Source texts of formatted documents
= = = = =
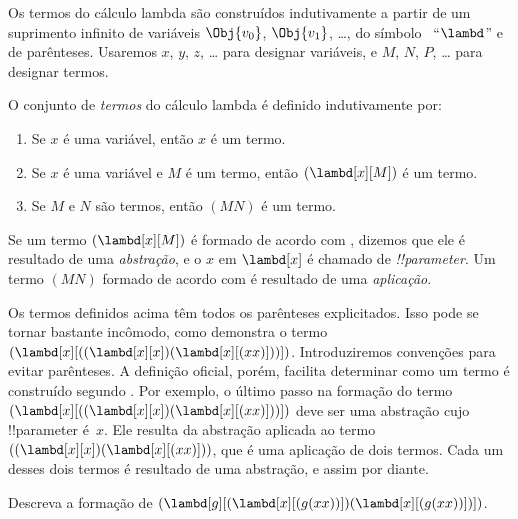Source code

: \documentclass[../../../include/open-logic-section]{subfiles}
\begin{document}

Os termos do cálculo lambda são construídos indutivamente a partir de um
suprimento infinito de variáveis $\Obj{v_0}$, $\Obj{v_1}$, \dots, do símbolo
~``$\lambd$'' e de parênteses. Usaremos $x$, $y$, $z$, \dots{} para
designar variáveis, e $M$, $N$, $P$, \dots{} para designar termos.

\begin{defn}[Termos] 
O conjunto de \emph{termos} do cálculo lambda é definido indutivamente por:
\begin{enumerate}
  \item {} Se $x$ é uma variável, então $x$ é um
    termo.
  \item {} Se $x$ é uma variável e $M$ é um
    termo, então $(\lambd[x][M])$ é um termo.
  \item {} Se $M$ e $N$ são termos, então
    $(MN)$ é um termo.
\end{enumerate}
\end{defn}

Se um termo $(\lambd[x][M])$ é formado de acordo com
, dizemos que ele é resultado de uma
\emph{abstração}, e o $x$ em $\lambd[x]$ é chamado de
\emph{!!{parameter}}. Um termo $(MN)$ formado de acordo com
 é resultado de uma \emph{aplicação}.

Os termos definidos acima têm todos os parênteses explicitados. Isso pode se
tornar bastante incômodo, como demonstra o termo
$(\lambd[x][((\lambd[x][x])(\lambd[x][(xx)]))])$. Introduziremos convenções
para evitar parênteses. A definição oficial, porém, facilita determinar como
um termo é construído segundo . Por exemplo, o último passo
na formação do termo
$(\lambd[x][((\lambd[x][x])(\lambd[x][(xx)]))])$ deve ser uma abstração
cujo !!{parameter} é~$x$. Ele resulta da abstração aplicada ao termo
$((\lambd[x][x])(\lambd[x][(xx)]))$, que é uma aplicação de dois termos.
Cada um desses dois termos é resultado de uma abstração, e assim por diante.

\begin{prob}
Descreva a formação de $(\lambd[g][(\lambd[x][(g (x x))])
  (\lambd[x][(g (x x))])])$.
\end{prob}
\end{document}
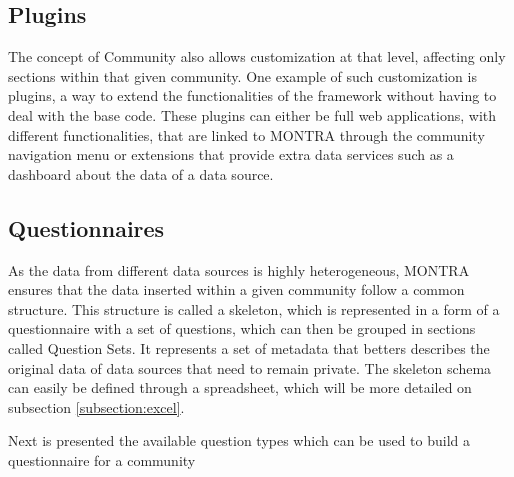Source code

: \subsection*{Plugins}
The concept of Community also allows customization at that level, affecting only sections within that given community.
One example of such customization is plugins, a way to extend the functionalities of the framework without having to deal with the base code.
These plugins can either be full web applications, with different functionalities, that are linked to MONTRA through the community navigation menu or extensions that provide extra data services such as a dashboard about the data of a data source.

\subsection{Questionnaires}


As the data from different data sources is highly heterogeneous, MONTRA ensures that the data inserted within a given community follow a common structure.
This structure is called a skeleton, which is represented in a form of a questionnaire with a set of questions, which can then be grouped in sections called Question Sets.
It represents a set of metadata that betters describes the original data of data sources that need to remain private.
The skeleton schema can easily be defined through a spreadsheet, which will be more detailed on subsection \ref{subsection:excel}.

Next is presented the available question types which can be used to build a questionnaire for a community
= = = = =
▸ TASK DETAILS:
Leaving aside the images, write out every entry above exactly.

▸ YOUR SOLUTION:
Source code

: \documentclass[../../../include/open-logic-section]{subfiles}
\begin{document}

Os termos do cálculo lambda são construídos indutivamente a partir de um
suprimento infinito de variáveis $\Obj{v_0}$, $\Obj{v_1}$, \dots, do símbolo
~``$\lambd$'' e de parênteses. Usaremos $x$, $y$, $z$, \dots{} para
designar variáveis, e $M$, $N$, $P$, \dots{} para designar termos.

\begin{defn}[Termos] 
O conjunto de \emph{termos} do cálculo lambda é definido indutivamente por:
\begin{enumerate}
  \item {} Se $x$ é uma variável, então $x$ é um
    termo.
  \item {} Se $x$ é uma variável e $M$ é um
    termo, então $(\lambd[x][M])$ é um termo.
  \item {} Se $M$ e $N$ são termos, então
    $(MN)$ é um termo.
\end{enumerate}
\end{defn}

Se um termo $(\lambd[x][M])$ é formado de acordo com
, dizemos que ele é resultado de uma
\emph{abstração}, e o $x$ em $\lambd[x]$ é chamado de
\emph{!!{parameter}}. Um termo $(MN)$ formado de acordo com
 é resultado de uma \emph{aplicação}.

Os termos definidos acima têm todos os parênteses explicitados. Isso pode se
tornar bastante incômodo, como demonstra o termo
$(\lambd[x][((\lambd[x][x])(\lambd[x][(xx)]))])$. Introduziremos convenções
para evitar parênteses. A definição oficial, porém, facilita determinar como
um termo é construído segundo . Por exemplo, o último passo
na formação do termo
$(\lambd[x][((\lambd[x][x])(\lambd[x][(xx)]))])$ deve ser uma abstração
cujo !!{parameter} é~$x$. Ele resulta da abstração aplicada ao termo
$((\lambd[x][x])(\lambd[x][(xx)]))$, que é uma aplicação de dois termos.
Cada um desses dois termos é resultado de uma abstração, e assim por diante.

\begin{prob}
Descreva a formação de $(\lambd[g][(\lambd[x][(g (x x))])
  (\lambd[x][(g (x x))])])$.
\end{prob}
\end{document}
Source code

: \subsection*{Plugins}
The concept of Community also allows customization at that level, affecting only sections within that given community.
One example of such customization is plugins, a way to extend the functionalities of the framework without having to deal with the base code.
These plugins can either be full web applications, with different functionalities, that are linked to MONTRA through the community navigation menu or extensions that provide extra data services such as a dashboard about the data of a data source.

\subsection{Questionnaires}


As the data from different data sources is highly heterogeneous, MONTRA ensures that the data inserted within a given community follow a common structure.
This structure is called a skeleton, which is represented in a form of a questionnaire with a set of questions, which can then be grouped in sections called Question Sets.
It represents a set of metadata that betters describes the original data of data sources that need to remain private.
The skeleton schema can easily be defined through a spreadsheet, which will be more detailed on subsection \ref{subsection:excel}.

Next is presented the available question types which can be used to build a questionnaire for a community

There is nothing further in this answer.